Cascaded noise reduction and acoustic echo cancellation based on an extended noise reduction
Arnout Roebben, Toon van Waterschoot, Marc Moonen
TL;DR
The paper tackles the challenge of removing both noise and echo in multichannel speech capture by introducing an extended noise reduction stage (NRext) that precedes acoustic echo cancellation (AEC) under the assumption of additive echo paths. The NRext-AEC design preserves the additivity of echo paths, enabling the AEC filters to focus solely on echo paths while NRext suppresses both near-end and far-end noise components. The key contribution is the theoretical and empirical demonstration that NRext-AEC yields AEC independence from NRext and that NRext benefits from degrees of freedom that scale with the number of loudspeakers, improving both NR and AEC performance. The approach is validated via simulations with multichannel setups and a variety of acoustic scenarios, and code is made available to support replication and further research.
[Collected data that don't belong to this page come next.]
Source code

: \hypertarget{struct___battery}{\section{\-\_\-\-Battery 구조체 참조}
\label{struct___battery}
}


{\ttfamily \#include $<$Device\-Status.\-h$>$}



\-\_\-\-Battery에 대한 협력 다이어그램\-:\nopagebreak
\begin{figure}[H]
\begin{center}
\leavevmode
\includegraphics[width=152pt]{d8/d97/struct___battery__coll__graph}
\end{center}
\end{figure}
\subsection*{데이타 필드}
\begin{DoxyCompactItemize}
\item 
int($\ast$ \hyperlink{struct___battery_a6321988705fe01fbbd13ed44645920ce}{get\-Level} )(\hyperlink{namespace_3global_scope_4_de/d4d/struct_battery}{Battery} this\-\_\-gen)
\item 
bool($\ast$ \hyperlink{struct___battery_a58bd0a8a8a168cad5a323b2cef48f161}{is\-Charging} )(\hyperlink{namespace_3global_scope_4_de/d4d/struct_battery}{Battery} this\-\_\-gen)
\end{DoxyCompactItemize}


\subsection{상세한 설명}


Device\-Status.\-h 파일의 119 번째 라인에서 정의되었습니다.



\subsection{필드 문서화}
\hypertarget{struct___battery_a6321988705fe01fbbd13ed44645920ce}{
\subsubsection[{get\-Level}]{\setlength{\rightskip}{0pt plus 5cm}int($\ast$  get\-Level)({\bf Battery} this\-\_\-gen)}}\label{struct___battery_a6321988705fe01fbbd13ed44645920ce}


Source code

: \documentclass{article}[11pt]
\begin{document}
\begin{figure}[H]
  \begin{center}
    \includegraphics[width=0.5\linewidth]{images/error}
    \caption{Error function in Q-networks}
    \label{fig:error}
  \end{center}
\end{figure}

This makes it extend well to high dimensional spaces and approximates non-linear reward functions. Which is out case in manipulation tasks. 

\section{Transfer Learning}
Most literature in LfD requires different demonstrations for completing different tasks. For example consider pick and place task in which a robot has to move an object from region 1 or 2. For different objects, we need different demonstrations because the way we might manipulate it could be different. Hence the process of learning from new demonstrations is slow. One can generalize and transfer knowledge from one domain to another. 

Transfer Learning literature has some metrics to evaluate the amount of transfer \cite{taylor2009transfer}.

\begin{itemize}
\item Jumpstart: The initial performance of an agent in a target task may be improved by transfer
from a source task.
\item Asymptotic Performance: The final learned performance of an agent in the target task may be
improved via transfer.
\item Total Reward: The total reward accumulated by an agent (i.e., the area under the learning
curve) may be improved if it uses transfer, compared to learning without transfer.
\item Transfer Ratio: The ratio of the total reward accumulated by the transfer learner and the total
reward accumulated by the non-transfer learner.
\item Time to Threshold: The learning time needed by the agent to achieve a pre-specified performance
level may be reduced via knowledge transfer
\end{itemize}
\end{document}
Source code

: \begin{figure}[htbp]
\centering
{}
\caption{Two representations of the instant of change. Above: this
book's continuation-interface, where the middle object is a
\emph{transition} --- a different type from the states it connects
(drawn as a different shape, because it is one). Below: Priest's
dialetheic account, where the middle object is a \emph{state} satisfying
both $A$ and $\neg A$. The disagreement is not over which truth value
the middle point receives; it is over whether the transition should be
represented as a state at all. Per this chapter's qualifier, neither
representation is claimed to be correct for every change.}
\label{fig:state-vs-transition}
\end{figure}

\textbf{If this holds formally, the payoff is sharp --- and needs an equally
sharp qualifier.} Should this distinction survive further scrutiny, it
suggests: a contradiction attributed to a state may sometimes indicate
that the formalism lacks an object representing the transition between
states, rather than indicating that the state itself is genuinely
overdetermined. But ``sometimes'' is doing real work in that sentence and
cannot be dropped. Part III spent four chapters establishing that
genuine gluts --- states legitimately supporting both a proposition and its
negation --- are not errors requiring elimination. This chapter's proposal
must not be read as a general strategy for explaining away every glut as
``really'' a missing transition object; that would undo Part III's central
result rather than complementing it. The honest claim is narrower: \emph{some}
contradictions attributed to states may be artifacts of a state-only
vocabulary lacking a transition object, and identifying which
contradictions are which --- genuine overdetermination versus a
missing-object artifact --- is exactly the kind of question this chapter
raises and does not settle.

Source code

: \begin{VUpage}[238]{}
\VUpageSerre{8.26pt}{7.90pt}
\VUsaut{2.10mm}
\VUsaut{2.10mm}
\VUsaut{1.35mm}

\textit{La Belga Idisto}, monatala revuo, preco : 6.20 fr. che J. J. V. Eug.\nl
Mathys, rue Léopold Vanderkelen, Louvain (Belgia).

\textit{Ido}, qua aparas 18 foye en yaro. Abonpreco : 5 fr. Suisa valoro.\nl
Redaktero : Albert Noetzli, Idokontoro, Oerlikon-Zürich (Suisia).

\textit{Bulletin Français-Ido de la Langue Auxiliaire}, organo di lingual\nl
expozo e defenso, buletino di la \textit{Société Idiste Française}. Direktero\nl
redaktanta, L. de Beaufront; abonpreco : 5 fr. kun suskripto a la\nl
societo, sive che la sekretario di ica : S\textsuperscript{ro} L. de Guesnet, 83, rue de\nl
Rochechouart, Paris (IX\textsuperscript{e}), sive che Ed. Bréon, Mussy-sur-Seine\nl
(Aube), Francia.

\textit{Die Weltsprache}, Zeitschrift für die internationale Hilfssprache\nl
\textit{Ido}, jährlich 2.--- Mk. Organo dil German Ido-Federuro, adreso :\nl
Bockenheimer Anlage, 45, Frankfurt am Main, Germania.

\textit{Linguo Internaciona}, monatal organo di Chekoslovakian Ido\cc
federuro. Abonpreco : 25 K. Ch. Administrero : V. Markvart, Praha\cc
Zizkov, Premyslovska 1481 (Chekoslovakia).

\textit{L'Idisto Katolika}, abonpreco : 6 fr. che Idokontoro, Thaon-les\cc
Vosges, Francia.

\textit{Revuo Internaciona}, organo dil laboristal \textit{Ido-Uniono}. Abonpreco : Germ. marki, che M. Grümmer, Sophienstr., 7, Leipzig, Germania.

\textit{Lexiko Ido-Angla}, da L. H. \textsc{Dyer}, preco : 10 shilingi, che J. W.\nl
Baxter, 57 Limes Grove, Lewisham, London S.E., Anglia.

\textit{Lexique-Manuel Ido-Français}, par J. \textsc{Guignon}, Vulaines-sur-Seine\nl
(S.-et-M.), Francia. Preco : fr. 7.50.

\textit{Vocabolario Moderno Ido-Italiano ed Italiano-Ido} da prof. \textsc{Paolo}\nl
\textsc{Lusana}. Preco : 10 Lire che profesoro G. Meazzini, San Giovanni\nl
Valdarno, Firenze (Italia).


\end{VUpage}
This work offers a practical pathway to more effective speech enhancement in hands-free and speakerphone applications where multiple loudspeakers are present.
Abstract
In many speech recording applications, the recorded desired speech is corrupted by both noise and acoustic echo, such that combined noise reduction (NR) and acoustic echo cancellation (AEC) is called for. A common cascaded design corresponds to NR filters preceding AEC filters. These NR filters aim at reducing the near-end room noise (and possibly partially the echo) and operate on the microphones only, consequently requiring the AEC filters to model both the echo paths and the NR filters. In this paper, however, we propose a design with extended NR (NRext) filters preceding AEC filters under the assumption of the echo paths being additive maps, thus preserving the addition operation. Here, the NRext filters aim at reducing both the near-end room noise and the far-end room noise component in the echo, and operate on both the microphones and loudspeakers. We show that the succeeding AEC filters remarkably become independent of the NRext filters, such that the AEC filters are only required to model the echo paths, improving the AEC performance. Further, the degrees of freedom in the NRext filters scale with the number of loudspeakers, which is not the case for the NR filters, resulting in an improved NR performance.